= Maberly, Newfoundland and Labrador =

Maberly /ˈmæbərli/ is a tiny coastal hamlet (called an outport in Newfoundland) at the end of route 238-II on the Bonavista Peninsula on the island of Newfoundland with a permanent year-round population of about 20. In the 1921 census, there were 83 inhabitants. It has long been associated with nearby Elliston, being about 3 km from Elliston Centre by road, and was officially annexed by that town in the 1960s. Driving from Elliston Centre to Maberly, you pass through Sandy Cove and the Neck.

==Geography==
Maberly is located by sea between the towns of Little Catalina and Elliston. Among the named coves in Maberly as you enter the community are Thomas' Cove, Chris' Cove and Charlie's Cove. There is a small cove between Chris' Cove and Charlie's Cove which never seems to have been named — at least not a name which stuck.

===The coves and roads of Maberly===
Thomas' Cove, just off the coast of which lies South (Suder) Bird Island, is the broadest of the coves and its shore is covered with relatively large beach stones; between Thomas' Cove and Chris' Cove there are cliffs and a small gulch; Chris' Cove, into which Muddy Brook empties, has a broad, flat bedrock formation which slopes into the ocean and received a government-sponsored slipway which fell into disrepair in the 1990s and has been removed; the aforementioned 'nameless cove' is on the other side of a tiny point of land; then there is a headland between this nameless cove and Charlie's Cove called The Gaze or often just over below.
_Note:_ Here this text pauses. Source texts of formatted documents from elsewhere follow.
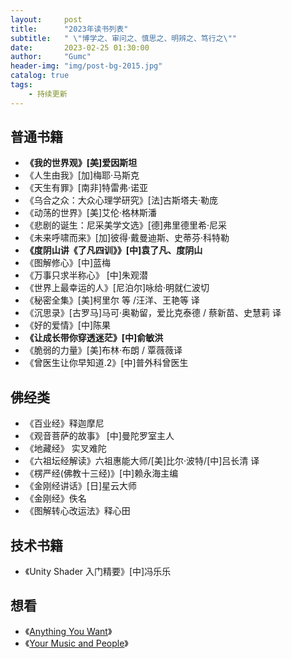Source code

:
 ```yaml
---
layout:     post
title:      "2023年读书列表"
subtitle:   " \"博学之、审问之、慎思之、明辨之、笃行之\""
date:       2023-02-25 01:30:00
author:     "Gumc"
header-img: "img/post-bg-2015.jpg"
catalog: true
tags:
    - 持续更新
---
```

## 普通书籍

* **《我的世界观》[美]爱因斯坦**
* 《人生由我》[加]梅耶·马斯克
* 《天生有罪》[南非]特雷弗·诺亚
* 《乌合之众：大众心理学研究》[法]古斯塔夫·勒庞
* 《动荡的世界》[美]艾伦·格林斯潘
* 《悲剧的诞生：尼采美学文选》[德]弗里德里希·尼采
* 《未来呼啸而来》[加]彼得·戴曼迪斯、史蒂芬·科特勒
* **《度阴山讲《了凡四训》》[中]袁了凡、度阴山**
* 《图解修心》[中]蓝梅
* 《万事只求半称心》 [中]朱观潜
* 《世界上最幸运的人》[尼泊尔]咏给·明就仁波切
* 《秘密全集》[美]柯里尔 等 /汪洋、王艳等 译
* 《沉思录》[古罗马]马可·奥勒留，爱比克泰德 / 蔡新苗、史慧莉 译
* 《好的爱情》[中]陈果
* **《让成长带你穿透迷茫》[中]俞敏洪**
* 《脆弱的力量》[美]布林·布朗 / 覃薇薇译
* 《曾医生让你早知道.2》[中]普外科曾医生

## 佛经类

* 《百业经》释迦摩尼
* 《观音菩萨的故事》 [中]曼陀罗室主人
* 《地藏经》 实叉难陀
* 《六祖坛经解读》六祖惠能大师/[美]比尔·波特/[中]吕长清 译
* 《楞严经(佛教十三经)》[中]赖永海主编
* 《金刚经讲话》[日]星云大师
* 《金刚经》佚名
* 《图解转心改运法》释心田

## 技术书籍

* 《Unity Shader 入门精要》[中]冯乐乐

## 想看

* 《[Anything You Want](https://sive.rs/a)》
* 《[Your Music and People](https://sive.rs/m)》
A gravel road climbs a much larger headland to the other side of Charlie's Cove, passing a steep-sided gulch and then peters out into the wilderness after several hundred metres and several houses. It is this road which now forms the beginning of the Little Catalina-Maberly walking trail. The coast rises to relatively steep cliffs with no harbour possibilities for several kilometres. Another rough road leaves the community on the inland side and quickly branches, the shorter branch being the gravel pit road in whose gravel pit several demolition derbies have been held and a much longer road which brings you out into Duke's Land (named for a man by the name of Marmaduke, not a nobleman).
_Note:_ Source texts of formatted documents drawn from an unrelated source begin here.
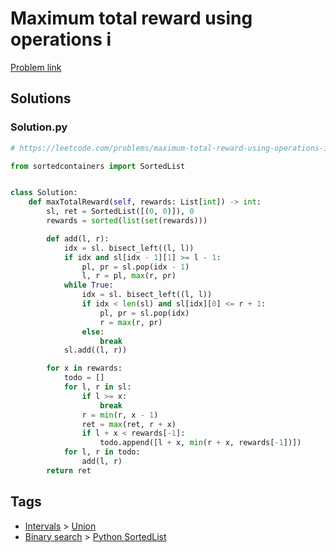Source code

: # Maximum total reward using operations i

[Problem link](https://leetcode.com/problems/maximum-total-reward-using-operations-i/)

## Solutions


### Solution.py
```py
# https://leetcode.com/problems/maximum-total-reward-using-operations-i/

from sortedcontainers import SortedList


class Solution:
    def maxTotalReward(self, rewards: List[int]) -> int:
        sl, ret = SortedList([(0, 0)]), 0
        rewards = sorted(list(set(rewards)))

        def add(l, r):
            idx = sl. bisect_left((l, l))
            if idx and sl[idx - 1][1] >= l - 1:
                pl, pr = sl.pop(idx - 1)
                l, r = pl, max(r, pr)
            while True:
                idx = sl. bisect_left((l, l))
                if idx < len(sl) and sl[idx][0] <= r + 1:
                    pl, pr = sl.pop(idx)
                    r = max(r, pr)
                else:
                    break
            sl.add((l, r))

        for x in rewards:
            todo = []
            for l, r in sl:
                if l >= x:
                    break
                r = min(r, x - 1)
                ret = max(ret, r + x)
                if l + x < rewards[-1]:
                    todo.append([l + x, min(r + x, rewards[-1])])
            for l, r in todo:
                add(l, r)
        return ret
```
## Tags

* [Intervals](/Collections/intervals.md#intervals) > [Union](/Collections/intervals.md#union)
* [Binary search](/Collections/binary-search.md#binary-search) > [Python SortedList](/Collections/binary-search.md#python-sortedlist)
===Muddy Brook: the brook and the pond===
The brook which flows through the community is still called Muddy Brook, reminiscent of the community's former name, and the brook flows from Muddy Brook Pond just below which is a wide steady which looks almost like another small pond. The road to Duke's Land brings you here.

===Regional Geography===
Flowers Cove, named for the treacherous maritime rock shallows known as the 'Flowers' is within easy walking distance from the community along the Little Catalina-Maberly walking trail through some very productive and picturesque berry-picking grounds. Northern (Noder) Bight is an abandoned community between Maberly and Little Catalina most of whose former inhabitants moved to Maberly or to Catalina from the 1850s to the 1890s. Residents of Maberly themselves mostly resettled to more central parts of Elliston or to Bonavista during the 1950s and 1960s.

==Settlement and early history==
Maberly was originally called Muddy Brook and was first permanently settled by John Chaulk and his sons in or around 1806.

==Former Provincial Park==
Just inside the entrance to Maberly, there is a look-out for the Bird Islands which was originally constructed as Maberly Provincial Park in the same category as Dungeon Provincial Park in Bonavista i.e. a day park for picnicking and, in Maberly's case, bird-watching. Elliston town council has assumed responsibility for the park and now there is a demonstration garden there and tourist poster boards describing topics such as root cellar construction and gardening in the area.

==Fishing grounds==
Historically, the shoals in the area of Maberly were highly productive.